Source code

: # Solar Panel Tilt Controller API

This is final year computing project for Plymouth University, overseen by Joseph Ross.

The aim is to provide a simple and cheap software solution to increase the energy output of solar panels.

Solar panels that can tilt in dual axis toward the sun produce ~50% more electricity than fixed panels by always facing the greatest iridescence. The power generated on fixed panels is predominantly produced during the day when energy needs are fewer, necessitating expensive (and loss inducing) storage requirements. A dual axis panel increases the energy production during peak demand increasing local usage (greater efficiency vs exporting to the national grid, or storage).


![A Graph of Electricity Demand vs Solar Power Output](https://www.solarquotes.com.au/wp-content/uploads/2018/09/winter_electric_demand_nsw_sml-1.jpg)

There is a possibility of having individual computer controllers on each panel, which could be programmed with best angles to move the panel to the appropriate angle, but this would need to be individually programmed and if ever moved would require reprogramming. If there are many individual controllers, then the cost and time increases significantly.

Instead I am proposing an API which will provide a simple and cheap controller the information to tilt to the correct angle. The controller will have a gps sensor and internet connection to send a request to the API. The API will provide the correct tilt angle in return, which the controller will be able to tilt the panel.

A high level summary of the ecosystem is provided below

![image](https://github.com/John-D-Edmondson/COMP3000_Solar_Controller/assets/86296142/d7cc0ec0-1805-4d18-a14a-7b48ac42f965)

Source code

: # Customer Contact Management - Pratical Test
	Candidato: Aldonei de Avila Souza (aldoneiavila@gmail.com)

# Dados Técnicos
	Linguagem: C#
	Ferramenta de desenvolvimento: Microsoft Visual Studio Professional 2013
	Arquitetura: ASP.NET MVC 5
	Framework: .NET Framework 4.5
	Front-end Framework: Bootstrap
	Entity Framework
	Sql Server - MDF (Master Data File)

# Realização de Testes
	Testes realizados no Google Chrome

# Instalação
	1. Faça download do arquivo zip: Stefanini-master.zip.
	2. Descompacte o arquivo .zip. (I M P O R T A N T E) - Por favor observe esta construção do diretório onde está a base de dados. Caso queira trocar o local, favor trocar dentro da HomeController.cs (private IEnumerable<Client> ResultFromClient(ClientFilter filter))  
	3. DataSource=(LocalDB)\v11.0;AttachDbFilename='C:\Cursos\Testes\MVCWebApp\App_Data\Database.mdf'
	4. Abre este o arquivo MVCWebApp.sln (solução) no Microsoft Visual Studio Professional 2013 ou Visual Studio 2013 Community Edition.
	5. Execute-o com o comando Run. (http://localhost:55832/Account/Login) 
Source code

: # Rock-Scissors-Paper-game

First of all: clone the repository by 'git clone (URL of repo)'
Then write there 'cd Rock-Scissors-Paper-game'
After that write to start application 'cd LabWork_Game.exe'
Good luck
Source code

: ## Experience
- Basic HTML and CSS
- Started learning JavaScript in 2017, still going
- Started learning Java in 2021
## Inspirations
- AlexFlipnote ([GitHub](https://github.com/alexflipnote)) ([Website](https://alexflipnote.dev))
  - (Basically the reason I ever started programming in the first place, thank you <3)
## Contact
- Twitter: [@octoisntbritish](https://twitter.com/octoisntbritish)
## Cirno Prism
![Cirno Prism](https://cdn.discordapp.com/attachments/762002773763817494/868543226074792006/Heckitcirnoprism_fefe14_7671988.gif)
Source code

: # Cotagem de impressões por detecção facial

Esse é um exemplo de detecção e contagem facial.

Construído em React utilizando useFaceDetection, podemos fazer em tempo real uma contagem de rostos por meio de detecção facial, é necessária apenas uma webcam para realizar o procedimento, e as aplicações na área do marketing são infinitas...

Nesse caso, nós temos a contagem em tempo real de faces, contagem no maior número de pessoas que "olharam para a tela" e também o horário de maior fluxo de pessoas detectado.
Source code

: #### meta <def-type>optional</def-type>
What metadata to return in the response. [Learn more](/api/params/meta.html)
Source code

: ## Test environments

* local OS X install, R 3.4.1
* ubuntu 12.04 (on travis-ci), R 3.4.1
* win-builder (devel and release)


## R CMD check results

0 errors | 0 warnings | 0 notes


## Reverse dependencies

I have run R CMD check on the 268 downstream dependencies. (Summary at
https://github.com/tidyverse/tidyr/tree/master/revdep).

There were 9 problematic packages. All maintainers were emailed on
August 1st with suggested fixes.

**Task directions**
Each line of the entries above that includes the string "tempo" should be copied out.

**Task response**
Construído em React utilizando useFaceDetection, podemos fazer em tempo real uma contagem de rostos por meio de detecção facial, é necessária apenas uma webcam para realizar o procedimento, e as aplicações na área do marketing são infinitas...
Nesse caso, nós temos a contagem em tempo real de faces, contagem no maior número de pessoas que "olharam para a tela" e também o horário de maior fluxo de pessoas detectado.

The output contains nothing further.